Background information
- Born: 1962 (age 63–64) Hamburg, Germany
- Genres: Dub techno;
- Occupations: Record producer; percussionist;
- Years active: 1980s–present
- Labels: Basic Channel; Chain Reaction; Tresor;

= Moritz von Oswald =

German record producer and percussionist (born 1962)

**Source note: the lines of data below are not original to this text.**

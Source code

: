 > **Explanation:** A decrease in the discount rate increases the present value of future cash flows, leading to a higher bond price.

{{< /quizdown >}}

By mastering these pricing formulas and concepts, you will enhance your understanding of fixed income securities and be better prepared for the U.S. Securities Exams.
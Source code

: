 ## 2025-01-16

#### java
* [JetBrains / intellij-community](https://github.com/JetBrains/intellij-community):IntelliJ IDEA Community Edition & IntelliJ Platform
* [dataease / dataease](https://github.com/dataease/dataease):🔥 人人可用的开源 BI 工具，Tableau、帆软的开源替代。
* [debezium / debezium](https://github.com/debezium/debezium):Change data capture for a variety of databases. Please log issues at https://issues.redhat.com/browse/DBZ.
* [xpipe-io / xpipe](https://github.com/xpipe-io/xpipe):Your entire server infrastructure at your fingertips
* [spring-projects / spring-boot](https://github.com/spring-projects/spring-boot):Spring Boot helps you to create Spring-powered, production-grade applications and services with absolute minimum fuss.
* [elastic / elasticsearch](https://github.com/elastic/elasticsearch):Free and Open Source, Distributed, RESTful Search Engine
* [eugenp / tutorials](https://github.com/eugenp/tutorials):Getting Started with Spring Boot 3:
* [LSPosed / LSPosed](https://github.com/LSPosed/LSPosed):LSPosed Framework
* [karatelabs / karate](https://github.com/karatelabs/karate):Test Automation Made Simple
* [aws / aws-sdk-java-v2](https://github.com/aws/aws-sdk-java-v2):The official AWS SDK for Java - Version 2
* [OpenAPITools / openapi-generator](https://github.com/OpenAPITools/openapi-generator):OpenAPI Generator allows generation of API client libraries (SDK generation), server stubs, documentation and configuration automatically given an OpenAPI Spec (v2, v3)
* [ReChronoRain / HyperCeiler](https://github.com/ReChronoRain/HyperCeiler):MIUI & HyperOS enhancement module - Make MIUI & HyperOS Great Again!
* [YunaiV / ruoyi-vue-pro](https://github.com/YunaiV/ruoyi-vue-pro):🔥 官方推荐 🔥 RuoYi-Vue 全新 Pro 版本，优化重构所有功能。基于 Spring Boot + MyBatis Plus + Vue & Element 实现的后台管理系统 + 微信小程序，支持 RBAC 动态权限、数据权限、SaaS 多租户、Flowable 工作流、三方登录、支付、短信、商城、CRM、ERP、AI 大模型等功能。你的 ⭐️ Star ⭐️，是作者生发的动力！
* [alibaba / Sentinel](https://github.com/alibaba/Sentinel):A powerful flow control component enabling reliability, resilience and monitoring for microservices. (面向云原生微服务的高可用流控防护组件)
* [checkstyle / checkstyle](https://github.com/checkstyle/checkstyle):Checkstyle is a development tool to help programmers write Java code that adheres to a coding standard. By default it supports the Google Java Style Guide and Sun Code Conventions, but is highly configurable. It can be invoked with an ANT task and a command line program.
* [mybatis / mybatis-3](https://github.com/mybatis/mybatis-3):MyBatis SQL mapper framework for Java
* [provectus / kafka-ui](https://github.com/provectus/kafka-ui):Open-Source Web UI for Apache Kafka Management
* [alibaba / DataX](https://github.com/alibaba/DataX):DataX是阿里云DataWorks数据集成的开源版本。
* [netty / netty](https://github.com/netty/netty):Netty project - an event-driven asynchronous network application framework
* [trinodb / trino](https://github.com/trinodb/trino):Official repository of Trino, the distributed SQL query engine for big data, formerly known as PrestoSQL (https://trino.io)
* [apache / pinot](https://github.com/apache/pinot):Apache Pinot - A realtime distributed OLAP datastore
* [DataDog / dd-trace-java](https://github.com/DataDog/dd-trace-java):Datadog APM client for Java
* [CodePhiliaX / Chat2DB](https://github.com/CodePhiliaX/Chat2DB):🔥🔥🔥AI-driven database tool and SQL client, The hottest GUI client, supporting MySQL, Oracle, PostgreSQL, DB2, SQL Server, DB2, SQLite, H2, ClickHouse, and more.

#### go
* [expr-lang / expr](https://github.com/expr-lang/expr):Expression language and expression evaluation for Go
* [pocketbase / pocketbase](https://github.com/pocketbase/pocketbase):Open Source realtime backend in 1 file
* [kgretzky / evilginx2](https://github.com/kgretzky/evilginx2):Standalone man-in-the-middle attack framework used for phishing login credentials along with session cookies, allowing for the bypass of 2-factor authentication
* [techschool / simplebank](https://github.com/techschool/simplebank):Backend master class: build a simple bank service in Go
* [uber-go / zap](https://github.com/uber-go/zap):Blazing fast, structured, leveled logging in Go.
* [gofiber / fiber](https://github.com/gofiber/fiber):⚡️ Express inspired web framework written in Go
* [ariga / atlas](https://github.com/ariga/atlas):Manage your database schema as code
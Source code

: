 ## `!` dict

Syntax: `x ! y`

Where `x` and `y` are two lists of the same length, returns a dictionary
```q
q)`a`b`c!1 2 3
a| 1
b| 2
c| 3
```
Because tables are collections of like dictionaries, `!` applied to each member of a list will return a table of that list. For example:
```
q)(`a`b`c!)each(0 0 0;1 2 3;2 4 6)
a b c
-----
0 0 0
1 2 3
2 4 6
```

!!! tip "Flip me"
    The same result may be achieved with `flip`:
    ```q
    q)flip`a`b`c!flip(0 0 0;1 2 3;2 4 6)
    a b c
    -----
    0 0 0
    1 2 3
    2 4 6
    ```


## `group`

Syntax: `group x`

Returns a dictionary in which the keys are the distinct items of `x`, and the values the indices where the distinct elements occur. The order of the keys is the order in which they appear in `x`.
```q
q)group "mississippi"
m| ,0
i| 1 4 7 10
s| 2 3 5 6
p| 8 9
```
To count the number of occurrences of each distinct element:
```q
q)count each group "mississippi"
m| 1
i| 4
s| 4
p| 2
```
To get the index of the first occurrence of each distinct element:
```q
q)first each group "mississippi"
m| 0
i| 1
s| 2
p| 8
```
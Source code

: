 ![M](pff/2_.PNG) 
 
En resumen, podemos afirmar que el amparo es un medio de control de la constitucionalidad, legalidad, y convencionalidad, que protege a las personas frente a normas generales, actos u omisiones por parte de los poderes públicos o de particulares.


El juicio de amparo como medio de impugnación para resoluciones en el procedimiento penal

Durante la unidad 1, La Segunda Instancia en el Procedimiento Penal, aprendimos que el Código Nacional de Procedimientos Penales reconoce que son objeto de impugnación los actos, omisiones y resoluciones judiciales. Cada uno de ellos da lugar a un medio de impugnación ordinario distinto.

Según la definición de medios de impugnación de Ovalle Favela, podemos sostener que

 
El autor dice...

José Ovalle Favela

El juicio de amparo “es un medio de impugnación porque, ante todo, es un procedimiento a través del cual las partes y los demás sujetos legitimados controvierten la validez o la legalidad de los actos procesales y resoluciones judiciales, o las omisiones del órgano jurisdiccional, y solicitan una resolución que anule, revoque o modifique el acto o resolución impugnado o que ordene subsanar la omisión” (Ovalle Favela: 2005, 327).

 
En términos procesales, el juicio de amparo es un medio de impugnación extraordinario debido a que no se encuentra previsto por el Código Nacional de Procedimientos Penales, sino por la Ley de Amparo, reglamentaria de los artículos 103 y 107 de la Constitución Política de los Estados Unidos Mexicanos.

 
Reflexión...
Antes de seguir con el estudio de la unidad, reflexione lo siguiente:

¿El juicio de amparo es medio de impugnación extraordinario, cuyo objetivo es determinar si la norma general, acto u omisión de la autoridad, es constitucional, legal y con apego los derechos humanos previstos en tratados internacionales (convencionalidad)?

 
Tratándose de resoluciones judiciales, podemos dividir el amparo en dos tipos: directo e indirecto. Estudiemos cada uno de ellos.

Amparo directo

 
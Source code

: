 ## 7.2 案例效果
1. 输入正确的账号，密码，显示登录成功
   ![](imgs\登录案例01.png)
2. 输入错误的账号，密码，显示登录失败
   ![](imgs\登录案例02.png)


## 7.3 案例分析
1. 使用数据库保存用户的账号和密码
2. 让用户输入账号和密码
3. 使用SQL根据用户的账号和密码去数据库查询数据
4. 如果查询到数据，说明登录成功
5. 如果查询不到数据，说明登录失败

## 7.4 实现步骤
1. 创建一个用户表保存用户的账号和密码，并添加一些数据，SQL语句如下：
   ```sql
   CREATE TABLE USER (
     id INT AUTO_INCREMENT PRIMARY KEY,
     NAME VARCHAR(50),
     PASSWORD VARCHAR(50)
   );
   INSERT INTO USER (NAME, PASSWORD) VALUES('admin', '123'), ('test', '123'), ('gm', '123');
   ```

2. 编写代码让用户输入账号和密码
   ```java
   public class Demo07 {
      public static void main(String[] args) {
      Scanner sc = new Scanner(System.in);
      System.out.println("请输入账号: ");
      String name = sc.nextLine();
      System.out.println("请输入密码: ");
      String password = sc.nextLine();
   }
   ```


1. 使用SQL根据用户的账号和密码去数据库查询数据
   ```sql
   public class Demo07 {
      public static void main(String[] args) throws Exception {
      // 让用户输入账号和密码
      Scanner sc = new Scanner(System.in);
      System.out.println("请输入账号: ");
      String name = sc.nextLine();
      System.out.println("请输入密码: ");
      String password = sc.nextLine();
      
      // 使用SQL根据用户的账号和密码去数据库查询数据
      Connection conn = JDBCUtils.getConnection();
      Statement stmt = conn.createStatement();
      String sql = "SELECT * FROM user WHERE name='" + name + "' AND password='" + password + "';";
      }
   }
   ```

Moritz von Oswald (born 1962) is a German record producer and percussionist from Hamburg and based in Berlin. He is a co-founder of the production duo and record label Basic Channel. He has collaborated with Juan Atkins, Carl Craig, and Nils Petter Molvær. He also leads the Moritz von Oswald Trio, which has featured musicians such as Vladislav Delay, Tony Allen, and Laurel Halo. The Stranger called him "one of the master architects of dub techno".

==Early life==
Moritz von Oswald was born in 1962 in Hamburg, Germany. He is a member of the House of Bismarck and a great-great-grandson of Otto von Bismarck. His parents were Countess Mari Ann von Bismarck-Schönhausen and the Hamburg merchant Egbert von Oswald. He studied orchestral percussion at the Hochschule für Musik und Theater Hamburg.

==Career==
In the 1980s, Moritz von Oswald was the percussionist for the German new wave band Palais Schaumburg. After that, he moved to Berlin and began creating electronic music. He worked as an in-house producer for the Berlin record label Tresor. In the early 1990s, he released collaborative projects with fellow Palais Schaumburg member Thomas Fehlmann under the monikers 2MB and 3MB.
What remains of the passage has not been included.